Para ilmuwan tidak begitu yakin bagaimana atau mengapa jet astrofisika terbentuk. Namun, mereka tahu bahwa jet biasanya terlihat di sekitar quasar dan lubang hitam supermasif lainnya, serta kemungkinan muncul dari interaksi antara lubang hitam dan cakram akresi berdebunya. Jet biasanya terbuat dari materi terionisasi (bermuatan listrik), dan bergerak dengan kecepatan mendekati kecepatan cahaya.
Radiasi yang dilepaskan oleh pancaran ini dapat tampak lebih terang atau lebih redup tergantung pada frekuensi radio saat mereka melihatnya. Namun, struktur radio besar yang mengelilingi galaksi 3C 273 menunjukkan kecerahan yang seragam, terlepas dari frekuensinya. Menurut para peneliti, ini menunjukkan bahwa dua struktur radio diciptakan oleh fenomena yang terpisah dan tidak berhubungan.

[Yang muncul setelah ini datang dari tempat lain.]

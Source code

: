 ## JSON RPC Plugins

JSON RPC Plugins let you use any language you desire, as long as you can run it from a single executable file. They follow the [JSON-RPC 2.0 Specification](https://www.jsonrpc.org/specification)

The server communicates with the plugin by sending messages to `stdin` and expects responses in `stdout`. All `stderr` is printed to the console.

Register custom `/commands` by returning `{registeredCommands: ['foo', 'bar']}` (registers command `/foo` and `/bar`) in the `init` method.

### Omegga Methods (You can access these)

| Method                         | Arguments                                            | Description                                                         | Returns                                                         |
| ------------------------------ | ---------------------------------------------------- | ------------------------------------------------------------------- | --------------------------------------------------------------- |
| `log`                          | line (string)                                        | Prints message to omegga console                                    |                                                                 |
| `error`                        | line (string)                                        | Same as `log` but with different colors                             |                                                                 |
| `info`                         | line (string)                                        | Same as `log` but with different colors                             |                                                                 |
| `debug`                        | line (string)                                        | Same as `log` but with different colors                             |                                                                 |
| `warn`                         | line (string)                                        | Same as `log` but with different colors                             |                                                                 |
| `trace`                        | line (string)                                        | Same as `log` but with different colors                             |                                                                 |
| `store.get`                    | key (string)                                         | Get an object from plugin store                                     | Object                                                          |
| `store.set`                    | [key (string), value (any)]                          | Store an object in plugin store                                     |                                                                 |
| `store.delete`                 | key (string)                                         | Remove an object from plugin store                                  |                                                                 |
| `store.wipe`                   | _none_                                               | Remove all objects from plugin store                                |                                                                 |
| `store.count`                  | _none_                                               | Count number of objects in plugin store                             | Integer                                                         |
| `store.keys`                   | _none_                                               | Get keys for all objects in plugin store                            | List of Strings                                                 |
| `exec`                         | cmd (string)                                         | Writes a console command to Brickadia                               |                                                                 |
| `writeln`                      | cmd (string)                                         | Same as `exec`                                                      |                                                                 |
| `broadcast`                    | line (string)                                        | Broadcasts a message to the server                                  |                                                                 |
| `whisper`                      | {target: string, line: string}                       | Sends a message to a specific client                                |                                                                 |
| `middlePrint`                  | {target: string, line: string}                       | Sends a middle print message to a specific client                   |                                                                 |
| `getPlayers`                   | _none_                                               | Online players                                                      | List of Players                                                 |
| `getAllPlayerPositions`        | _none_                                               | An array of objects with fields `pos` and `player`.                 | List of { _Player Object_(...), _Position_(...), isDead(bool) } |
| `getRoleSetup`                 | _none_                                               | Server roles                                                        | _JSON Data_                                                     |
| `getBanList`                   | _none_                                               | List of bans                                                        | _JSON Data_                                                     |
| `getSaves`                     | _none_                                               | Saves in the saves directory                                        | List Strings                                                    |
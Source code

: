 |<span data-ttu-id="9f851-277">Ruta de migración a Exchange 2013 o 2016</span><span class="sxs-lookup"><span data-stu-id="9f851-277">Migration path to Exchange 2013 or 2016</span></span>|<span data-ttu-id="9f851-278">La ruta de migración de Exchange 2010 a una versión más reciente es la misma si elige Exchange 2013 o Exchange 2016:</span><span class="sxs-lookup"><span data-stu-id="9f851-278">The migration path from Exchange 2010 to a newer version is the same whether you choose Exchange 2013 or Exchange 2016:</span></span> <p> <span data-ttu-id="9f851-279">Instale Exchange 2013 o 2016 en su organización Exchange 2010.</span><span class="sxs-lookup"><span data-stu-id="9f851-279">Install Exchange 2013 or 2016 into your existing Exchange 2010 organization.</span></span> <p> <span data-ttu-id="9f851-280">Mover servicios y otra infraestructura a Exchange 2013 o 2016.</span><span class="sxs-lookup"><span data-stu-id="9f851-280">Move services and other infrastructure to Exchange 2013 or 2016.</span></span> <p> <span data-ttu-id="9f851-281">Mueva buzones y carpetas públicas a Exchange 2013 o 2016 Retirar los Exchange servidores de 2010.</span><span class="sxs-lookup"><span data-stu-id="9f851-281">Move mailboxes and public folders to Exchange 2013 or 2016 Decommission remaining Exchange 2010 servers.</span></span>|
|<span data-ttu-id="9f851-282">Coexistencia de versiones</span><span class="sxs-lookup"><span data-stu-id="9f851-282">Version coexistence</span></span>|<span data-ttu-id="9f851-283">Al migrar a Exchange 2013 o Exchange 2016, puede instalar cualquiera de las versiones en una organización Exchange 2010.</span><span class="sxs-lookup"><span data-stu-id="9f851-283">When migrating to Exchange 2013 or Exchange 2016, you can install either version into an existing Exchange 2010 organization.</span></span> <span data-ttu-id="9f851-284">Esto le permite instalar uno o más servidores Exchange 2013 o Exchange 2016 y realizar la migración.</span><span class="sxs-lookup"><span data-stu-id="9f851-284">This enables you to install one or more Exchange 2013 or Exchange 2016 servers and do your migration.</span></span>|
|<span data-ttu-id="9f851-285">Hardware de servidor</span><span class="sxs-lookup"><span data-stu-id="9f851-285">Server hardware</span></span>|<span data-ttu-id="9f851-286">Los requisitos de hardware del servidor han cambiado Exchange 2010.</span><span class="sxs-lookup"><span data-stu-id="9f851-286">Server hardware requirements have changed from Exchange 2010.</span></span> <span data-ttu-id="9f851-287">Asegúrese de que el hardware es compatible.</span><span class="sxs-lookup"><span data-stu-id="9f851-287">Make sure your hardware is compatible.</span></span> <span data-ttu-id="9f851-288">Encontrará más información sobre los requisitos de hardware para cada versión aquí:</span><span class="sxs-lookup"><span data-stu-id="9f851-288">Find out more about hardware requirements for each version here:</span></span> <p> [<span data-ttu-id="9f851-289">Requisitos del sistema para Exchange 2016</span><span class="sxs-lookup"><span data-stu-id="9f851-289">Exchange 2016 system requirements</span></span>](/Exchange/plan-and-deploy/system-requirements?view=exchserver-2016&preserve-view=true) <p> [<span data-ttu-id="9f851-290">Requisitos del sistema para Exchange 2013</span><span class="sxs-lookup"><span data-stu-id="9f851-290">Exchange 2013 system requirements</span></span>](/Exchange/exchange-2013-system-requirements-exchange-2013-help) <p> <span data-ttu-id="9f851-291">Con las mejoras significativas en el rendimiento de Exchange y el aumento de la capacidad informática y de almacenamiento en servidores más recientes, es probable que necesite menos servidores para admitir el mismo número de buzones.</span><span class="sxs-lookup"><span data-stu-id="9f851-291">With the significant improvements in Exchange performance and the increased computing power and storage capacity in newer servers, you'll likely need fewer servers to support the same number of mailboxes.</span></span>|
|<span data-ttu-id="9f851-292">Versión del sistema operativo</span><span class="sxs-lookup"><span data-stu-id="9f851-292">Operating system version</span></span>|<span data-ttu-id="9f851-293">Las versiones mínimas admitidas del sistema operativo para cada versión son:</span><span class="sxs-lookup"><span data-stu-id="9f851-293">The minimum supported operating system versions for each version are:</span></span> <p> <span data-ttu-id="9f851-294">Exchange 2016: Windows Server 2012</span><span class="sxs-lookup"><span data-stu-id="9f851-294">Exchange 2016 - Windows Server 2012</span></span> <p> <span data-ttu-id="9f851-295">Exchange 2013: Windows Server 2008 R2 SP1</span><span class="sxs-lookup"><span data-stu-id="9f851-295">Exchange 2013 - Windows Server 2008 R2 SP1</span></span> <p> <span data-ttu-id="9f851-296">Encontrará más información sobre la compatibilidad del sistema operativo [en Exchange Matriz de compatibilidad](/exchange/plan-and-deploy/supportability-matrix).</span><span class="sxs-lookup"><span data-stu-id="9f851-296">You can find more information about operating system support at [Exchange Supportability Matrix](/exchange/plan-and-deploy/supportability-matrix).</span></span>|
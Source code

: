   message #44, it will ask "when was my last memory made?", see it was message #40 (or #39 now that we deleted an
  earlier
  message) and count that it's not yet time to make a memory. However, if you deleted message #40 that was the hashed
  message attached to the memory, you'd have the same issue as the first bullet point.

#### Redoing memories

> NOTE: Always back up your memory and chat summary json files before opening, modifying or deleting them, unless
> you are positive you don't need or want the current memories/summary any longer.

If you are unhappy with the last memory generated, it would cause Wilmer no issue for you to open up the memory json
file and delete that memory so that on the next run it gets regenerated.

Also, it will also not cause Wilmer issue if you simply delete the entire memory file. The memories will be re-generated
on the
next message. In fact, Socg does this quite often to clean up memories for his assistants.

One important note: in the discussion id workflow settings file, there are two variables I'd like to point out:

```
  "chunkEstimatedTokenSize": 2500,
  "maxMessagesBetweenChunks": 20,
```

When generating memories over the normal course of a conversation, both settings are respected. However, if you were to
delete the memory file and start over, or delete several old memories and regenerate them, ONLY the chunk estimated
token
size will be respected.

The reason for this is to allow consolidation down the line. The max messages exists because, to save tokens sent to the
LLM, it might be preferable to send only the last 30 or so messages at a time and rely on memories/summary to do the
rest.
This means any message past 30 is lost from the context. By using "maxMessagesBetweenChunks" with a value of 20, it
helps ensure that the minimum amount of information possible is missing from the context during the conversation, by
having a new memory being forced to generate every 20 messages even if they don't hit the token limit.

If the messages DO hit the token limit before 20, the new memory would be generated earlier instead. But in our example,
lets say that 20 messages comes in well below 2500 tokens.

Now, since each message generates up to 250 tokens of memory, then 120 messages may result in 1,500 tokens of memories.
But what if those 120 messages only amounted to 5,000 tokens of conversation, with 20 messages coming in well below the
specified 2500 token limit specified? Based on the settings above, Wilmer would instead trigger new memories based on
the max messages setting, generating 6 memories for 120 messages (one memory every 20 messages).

Setelah menguji beberapa teori, tim menyimpulkan bahwa kabut radio besar di sekitar galaksi berasal dari gas hidrogen pembentuk bintang yang diionisasi langsung oleh quasar itu sendiri. Ini adalah pertama kalinya gas terionisasi terlihat membentang puluhan ribu tahun cahaya di sekitar lubang hitam supermasif.
Penemuan ini menyentuh misteri lama dalam astronomi: Bisakah quasar mengionisasi begitu banyak gas di galaksi induknya sehingga mencegah pembentukan bintang baru? Untuk menjawab pertanyaan ini, para peneliti membandingkan perkiraan massa gas galaksi dengan galaksi lain dengan jenis dan ukuran yang sama.
Mereka menemukan bahwa, sementara quasar telah mengionisasi jumlah gas yang benar-benar membingungkan, menjadikannya tidak berguna untuk membangun bintang baru, pembentukan bintang tidak terlihat ditekan di galaksi secara keseluruhan. Ini menunjukkan bahwa galaksi yang berkembang dan tumbuh masih bisa eksis dengan quasar yang memancarkan radiasi di pusatnya.
“Penemuan ini memberikan jalan baru untuk mempelajari masalah yang sebelumnya ditangani dengan menggunakan pengamatan oleh cahaya optik,” kata penulis utama studi Shinya Komugi, seorang profesor di Universitas Kogakuin di Tokyo, dalam sebuah pernyataan.